*** Opening DATASET RECORDS ***
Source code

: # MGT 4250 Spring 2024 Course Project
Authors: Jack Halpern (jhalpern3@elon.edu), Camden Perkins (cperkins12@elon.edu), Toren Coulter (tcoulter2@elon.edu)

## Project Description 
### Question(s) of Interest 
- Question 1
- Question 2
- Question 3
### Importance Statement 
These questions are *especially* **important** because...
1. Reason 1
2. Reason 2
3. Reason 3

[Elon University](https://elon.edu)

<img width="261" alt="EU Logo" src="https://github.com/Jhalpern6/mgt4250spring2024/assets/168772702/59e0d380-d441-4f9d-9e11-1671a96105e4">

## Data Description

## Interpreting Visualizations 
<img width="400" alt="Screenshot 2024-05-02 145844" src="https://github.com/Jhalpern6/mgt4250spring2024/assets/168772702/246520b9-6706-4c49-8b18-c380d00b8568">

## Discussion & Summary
*** Closing DATASET RECORDS ***
→ **TASK DESCRIPTION**: Repeat the records exactly, leaving out none of them.

→ **TASK OUTPUT**:
Source code

: # MGT 4250 Spring 2024 Course Project
Authors: Jack Halpern (jhalpern3@elon.edu), Camden Perkins (cperkins12@elon.edu), Toren Coulter (tcoulter2@elon.edu)

## Project Description 
### Question(s) of Interest 
- Question 1
- Question 2
- Question 3
### Importance Statement 
These questions are *especially* **important** because...
1. Reason 1
2. Reason 2
3. Reason 3

[Elon University](https://elon.edu)

<img width="261" alt="EU Logo" src="https://github.com/Jhalpern6/mgt4250spring2024/assets/168772702/59e0d380-d441-4f9d-9e11-1671a96105e4">

## Data Description

## Interpreting Visualizations 
<img width="400" alt="Screenshot 2024-05-02 145844" src="https://github.com/Jhalpern6/mgt4250spring2024/assets/168772702/246520b9-6706-4c49-8b18-c380d00b8568">

## Discussion & Summary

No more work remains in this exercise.